GIVEN DATA section start
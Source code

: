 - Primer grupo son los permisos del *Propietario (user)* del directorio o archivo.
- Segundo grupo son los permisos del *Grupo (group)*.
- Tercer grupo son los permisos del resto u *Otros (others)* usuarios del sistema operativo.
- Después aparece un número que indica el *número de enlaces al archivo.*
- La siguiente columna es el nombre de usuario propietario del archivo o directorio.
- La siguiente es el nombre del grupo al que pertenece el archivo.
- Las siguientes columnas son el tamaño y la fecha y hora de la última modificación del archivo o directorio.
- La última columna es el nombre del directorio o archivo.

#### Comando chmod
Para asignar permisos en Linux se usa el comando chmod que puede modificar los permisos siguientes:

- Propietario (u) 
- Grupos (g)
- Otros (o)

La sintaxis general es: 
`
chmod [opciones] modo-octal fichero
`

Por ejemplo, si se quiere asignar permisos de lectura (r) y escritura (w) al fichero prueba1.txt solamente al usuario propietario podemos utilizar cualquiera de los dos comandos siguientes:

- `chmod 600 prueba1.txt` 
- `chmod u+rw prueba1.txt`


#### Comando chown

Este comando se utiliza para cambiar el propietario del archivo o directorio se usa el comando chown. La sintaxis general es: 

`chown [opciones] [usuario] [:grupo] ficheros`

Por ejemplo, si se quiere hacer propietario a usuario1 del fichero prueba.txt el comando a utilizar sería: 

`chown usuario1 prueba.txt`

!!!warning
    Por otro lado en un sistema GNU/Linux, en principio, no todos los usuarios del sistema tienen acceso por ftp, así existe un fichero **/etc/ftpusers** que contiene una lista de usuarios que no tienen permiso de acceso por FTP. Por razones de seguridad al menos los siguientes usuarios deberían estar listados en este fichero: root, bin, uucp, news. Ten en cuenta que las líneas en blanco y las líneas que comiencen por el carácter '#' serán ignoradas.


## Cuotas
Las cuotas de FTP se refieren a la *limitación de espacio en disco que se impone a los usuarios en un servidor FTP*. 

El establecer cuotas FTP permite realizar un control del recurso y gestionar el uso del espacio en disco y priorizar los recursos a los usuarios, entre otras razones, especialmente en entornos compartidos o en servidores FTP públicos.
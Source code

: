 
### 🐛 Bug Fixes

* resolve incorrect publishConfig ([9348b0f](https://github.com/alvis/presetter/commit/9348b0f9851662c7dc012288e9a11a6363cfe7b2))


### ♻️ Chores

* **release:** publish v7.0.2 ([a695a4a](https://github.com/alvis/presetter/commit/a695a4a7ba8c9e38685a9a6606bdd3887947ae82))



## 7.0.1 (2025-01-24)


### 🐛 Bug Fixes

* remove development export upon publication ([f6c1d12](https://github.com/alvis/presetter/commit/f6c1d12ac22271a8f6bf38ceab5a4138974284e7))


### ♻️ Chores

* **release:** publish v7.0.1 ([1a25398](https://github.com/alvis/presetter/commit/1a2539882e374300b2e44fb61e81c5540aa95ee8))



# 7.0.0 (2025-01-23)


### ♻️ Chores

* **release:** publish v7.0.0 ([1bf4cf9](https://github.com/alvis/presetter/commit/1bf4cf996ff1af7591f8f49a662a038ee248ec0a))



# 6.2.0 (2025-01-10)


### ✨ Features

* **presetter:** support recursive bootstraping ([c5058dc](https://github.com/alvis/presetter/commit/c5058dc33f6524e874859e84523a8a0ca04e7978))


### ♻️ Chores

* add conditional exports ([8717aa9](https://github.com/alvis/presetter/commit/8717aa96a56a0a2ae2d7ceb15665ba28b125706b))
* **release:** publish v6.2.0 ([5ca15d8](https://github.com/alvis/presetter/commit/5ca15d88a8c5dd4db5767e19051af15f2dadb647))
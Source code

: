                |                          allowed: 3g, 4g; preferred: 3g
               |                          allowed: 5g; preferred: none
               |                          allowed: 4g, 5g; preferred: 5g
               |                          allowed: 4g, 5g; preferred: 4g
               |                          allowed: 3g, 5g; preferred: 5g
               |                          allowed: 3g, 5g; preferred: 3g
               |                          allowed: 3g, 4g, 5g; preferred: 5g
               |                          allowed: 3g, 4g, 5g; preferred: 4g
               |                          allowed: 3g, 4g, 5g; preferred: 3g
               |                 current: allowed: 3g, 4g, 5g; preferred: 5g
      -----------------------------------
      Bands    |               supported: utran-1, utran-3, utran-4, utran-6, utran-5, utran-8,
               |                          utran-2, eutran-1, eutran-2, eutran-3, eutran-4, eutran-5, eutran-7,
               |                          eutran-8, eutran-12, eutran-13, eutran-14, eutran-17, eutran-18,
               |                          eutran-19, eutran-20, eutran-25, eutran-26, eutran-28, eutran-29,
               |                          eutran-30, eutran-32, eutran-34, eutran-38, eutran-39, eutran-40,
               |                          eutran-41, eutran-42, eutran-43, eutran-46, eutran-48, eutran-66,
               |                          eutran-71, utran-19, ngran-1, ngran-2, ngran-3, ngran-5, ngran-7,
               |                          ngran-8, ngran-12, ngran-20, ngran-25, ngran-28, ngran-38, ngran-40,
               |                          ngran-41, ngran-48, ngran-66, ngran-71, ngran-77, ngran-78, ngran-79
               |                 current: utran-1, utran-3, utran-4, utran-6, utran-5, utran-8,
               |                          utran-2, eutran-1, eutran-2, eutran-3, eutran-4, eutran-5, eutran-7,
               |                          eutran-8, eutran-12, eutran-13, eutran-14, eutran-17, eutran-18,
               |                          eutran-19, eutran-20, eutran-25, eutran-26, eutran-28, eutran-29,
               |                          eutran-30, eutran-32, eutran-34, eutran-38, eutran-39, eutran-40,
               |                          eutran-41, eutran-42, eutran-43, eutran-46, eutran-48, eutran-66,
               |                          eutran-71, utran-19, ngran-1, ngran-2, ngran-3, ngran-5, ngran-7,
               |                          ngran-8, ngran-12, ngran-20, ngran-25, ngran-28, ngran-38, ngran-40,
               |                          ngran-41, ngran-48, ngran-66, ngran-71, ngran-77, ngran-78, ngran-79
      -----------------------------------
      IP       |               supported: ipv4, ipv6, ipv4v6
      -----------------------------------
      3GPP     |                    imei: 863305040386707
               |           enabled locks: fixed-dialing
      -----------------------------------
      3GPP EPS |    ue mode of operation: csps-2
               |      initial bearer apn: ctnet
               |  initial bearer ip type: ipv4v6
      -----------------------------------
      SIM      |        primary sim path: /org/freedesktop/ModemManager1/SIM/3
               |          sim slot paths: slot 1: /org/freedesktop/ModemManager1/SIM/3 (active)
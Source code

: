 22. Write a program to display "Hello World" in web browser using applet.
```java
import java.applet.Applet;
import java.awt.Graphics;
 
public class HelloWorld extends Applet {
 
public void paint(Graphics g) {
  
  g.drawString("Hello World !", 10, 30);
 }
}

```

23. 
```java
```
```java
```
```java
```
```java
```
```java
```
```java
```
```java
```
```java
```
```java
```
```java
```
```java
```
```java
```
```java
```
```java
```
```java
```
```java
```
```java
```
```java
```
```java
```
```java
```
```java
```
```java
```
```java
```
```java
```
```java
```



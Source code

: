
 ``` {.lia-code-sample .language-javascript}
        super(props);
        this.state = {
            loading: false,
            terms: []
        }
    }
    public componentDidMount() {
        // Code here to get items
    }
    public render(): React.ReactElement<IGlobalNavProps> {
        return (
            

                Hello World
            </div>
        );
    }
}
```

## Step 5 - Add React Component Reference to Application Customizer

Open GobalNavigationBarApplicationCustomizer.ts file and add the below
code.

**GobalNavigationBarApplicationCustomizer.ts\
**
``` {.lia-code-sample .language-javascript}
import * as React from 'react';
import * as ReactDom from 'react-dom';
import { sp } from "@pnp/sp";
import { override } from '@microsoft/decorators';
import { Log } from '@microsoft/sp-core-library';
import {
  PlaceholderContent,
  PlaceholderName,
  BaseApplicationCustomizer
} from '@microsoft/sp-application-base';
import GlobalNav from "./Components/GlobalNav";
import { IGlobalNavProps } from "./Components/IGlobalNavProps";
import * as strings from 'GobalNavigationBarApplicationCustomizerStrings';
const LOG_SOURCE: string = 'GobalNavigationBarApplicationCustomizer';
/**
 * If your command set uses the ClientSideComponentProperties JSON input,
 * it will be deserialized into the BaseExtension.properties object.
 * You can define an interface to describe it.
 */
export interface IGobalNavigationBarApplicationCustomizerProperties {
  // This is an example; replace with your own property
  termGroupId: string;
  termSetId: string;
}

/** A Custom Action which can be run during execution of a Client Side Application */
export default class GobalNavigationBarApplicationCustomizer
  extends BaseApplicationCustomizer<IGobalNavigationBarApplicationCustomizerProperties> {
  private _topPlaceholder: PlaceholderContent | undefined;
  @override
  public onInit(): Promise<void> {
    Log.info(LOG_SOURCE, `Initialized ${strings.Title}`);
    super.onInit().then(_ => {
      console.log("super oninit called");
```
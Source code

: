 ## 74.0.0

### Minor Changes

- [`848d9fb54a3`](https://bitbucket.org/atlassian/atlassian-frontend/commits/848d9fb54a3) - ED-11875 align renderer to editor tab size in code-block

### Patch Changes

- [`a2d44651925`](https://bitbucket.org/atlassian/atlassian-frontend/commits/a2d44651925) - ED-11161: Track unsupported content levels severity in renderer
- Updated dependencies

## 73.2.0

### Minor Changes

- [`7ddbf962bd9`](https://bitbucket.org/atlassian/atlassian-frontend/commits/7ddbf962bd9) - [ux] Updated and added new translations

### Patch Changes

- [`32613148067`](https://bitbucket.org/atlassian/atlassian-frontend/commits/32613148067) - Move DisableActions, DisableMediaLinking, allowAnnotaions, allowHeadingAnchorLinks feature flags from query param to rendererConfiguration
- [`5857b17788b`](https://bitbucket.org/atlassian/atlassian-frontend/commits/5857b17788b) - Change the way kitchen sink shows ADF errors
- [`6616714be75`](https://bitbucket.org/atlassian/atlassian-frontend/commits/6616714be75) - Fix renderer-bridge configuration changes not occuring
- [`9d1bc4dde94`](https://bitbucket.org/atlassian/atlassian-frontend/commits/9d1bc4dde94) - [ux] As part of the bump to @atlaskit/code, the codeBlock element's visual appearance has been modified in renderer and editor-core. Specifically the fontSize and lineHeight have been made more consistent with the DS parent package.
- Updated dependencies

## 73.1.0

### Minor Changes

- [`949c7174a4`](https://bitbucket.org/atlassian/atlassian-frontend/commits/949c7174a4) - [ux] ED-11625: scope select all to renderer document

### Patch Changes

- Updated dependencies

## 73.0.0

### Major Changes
GIVEN DATA section end
▸ ACTION ITEM:
Print only the lines from the top of the data above down to the line holding "- Tercer grupo", inclusive.

▸ EXPECTED ANSWER:
Source code

: - Primer grupo son los permisos del *Propietario (user)* del directorio o archivo.
- Segundo grupo son los permisos del *Grupo (group)*.
- Tercer grupo son los permisos del resto u *Otros (others)* usuarios del sistema operativo.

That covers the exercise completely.